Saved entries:
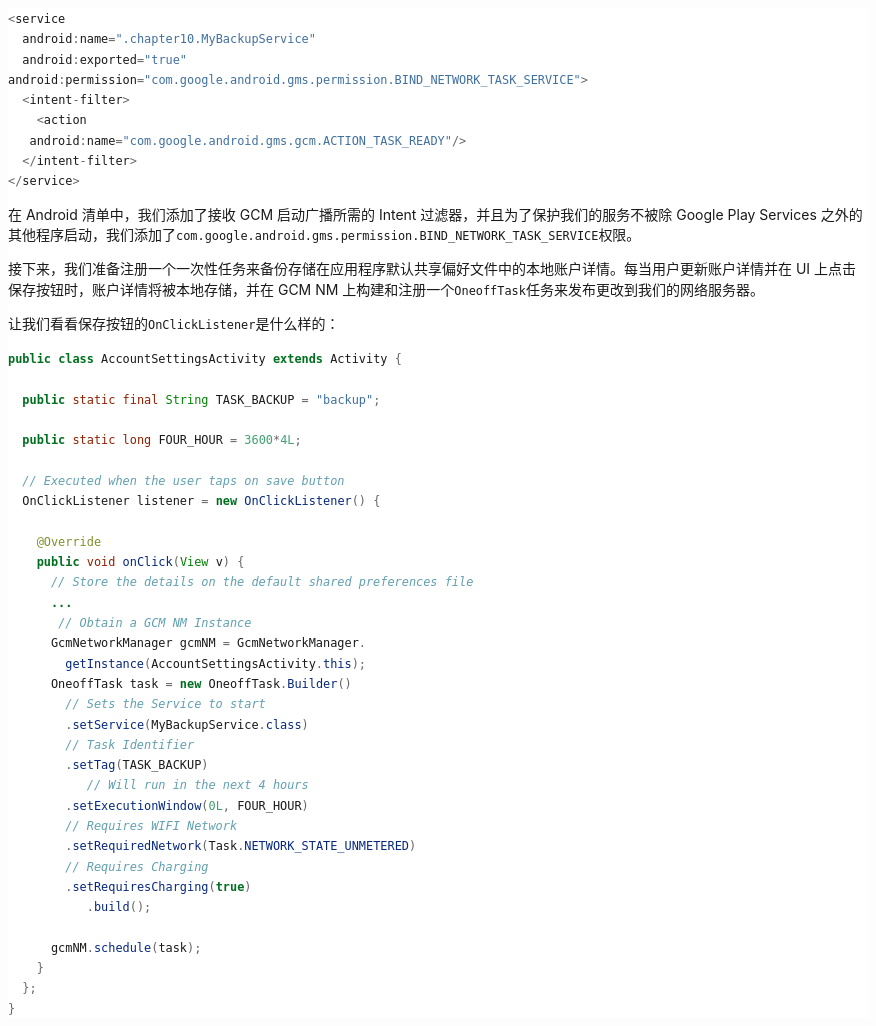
 ```java
<service
  android:name=".chapter10.MyBackupService"
  android:exported="true"
android:permission="com.google.android.gms.permission.BIND_NETWORK_TASK_SERVICE">
  <intent-filter>
    <action 
   android:name="com.google.android.gms.gcm.ACTION_TASK_READY"/>
  </intent-filter>
</service>
```

在 Android 清单中，我们添加了接收 GCM 启动广播所需的 Intent 过滤器，并且为了保护我们的服务不被除 Google Play Services 之外的其他程序启动，我们添加了`com.google.android.gms.permission.BIND_NETWORK_TASK_SERVICE`权限。

接下来，我们准备注册一个一次性任务来备份存储在应用程序默认共享偏好文件中的本地账户详情。每当用户更新账户详情并在 UI 上点击保存按钮时，账户详情将被本地存储，并在 GCM NM 上构建和注册一个`OneoffTask`任务来发布更改到我们的网络服务器。

让我们看看保存按钮的`OnClickListener`是什么样的：

```java
public class AccountSettingsActivity extends Activity {

  public static final String TASK_BACKUP = "backup";

  public static long FOUR_HOUR = 3600*4L;

  // Executed when the user taps on save button
  OnClickListener listener = new OnClickListener() {

    @Override
    public void onClick(View v) {
      // Store the details on the default shared preferences file
      ...
	   // Obtain a GCM NM Instance 
      GcmNetworkManager gcmNM = GcmNetworkManager.
        getInstance(AccountSettingsActivity.this);      
      OneoffTask task = new OneoffTask.Builder()
        // Sets the Service to start
        .setService(MyBackupService.class)
        // Task Identifier
        .setTag(TASK_BACKUP)
           // Will run in the next 4 hours      
        .setExecutionWindow(0L, FOUR_HOUR)
        // Requires WIFI Network
        .setRequiredNetwork(Task.NETWORK_STATE_UNMETERED)
        // Requires Charging
        .setRequiresCharging(true)
           .build();

      gcmNM.schedule(task);
    }
  };
}
```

> **Task**
Quote the data above in full, leaving out the pictures it holds.

> **Completed task**
 ```java
<service
  android:name=".chapter10.MyBackupService"
  android:exported="true"
android:permission="com.google.android.gms.permission.BIND_NETWORK_TASK_SERVICE">
  <intent-filter>
    <action 
   android:name="com.google.android.gms.gcm.ACTION_TASK_READY"/>
  </intent-filter>
</service>
```

在 Android 清单中，我们添加了接收 GCM 启动广播所需的 Intent 过滤器，并且为了保护我们的服务不被除 Google Play Services 之外的其他程序启动，我们添加了`com.google.android.gms.permission.BIND_NETWORK_TASK_SERVICE`权限。

接下来，我们准备注册一个一次性任务来备份存储在应用程序默认共享偏好文件中的本地账户详情。每当用户更新账户详情并在 UI 上点击保存按钮时，账户详情将被本地存储，并在 GCM NM 上构建和注册一个`OneoffTask`任务来发布更改到我们的网络服务器。

让我们看看保存按钮的`OnClickListener`是什么样的：

```java
public class AccountSettingsActivity extends Activity {

  public static final String TASK_BACKUP = "backup";

  public static long FOUR_HOUR = 3600*4L;

  // Executed when the user taps on save button
  OnClickListener listener = new OnClickListener() {

    @Override
    public void onClick(View v) {
      // Store the details on the default shared preferences file
      ...
	   // Obtain a GCM NM Instance 
      GcmNetworkManager gcmNM = GcmNetworkManager.
        getInstance(AccountSettingsActivity.this);      
      OneoffTask task = new OneoffTask.Builder()
        // Sets the Service to start
        .setService(MyBackupService.class)
        // Task Identifier
        .setTag(TASK_BACKUP)
           // Will run in the next 4 hours      
        .setExecutionWindow(0L, FOUR_HOUR)
        // Requires WIFI Network
        .setRequiredNetwork(Task.NETWORK_STATE_UNMETERED)
        // Requires Charging
        .setRequiresCharging(true)
           .build();

      gcmNM.schedule(task);
    }
  };
}
```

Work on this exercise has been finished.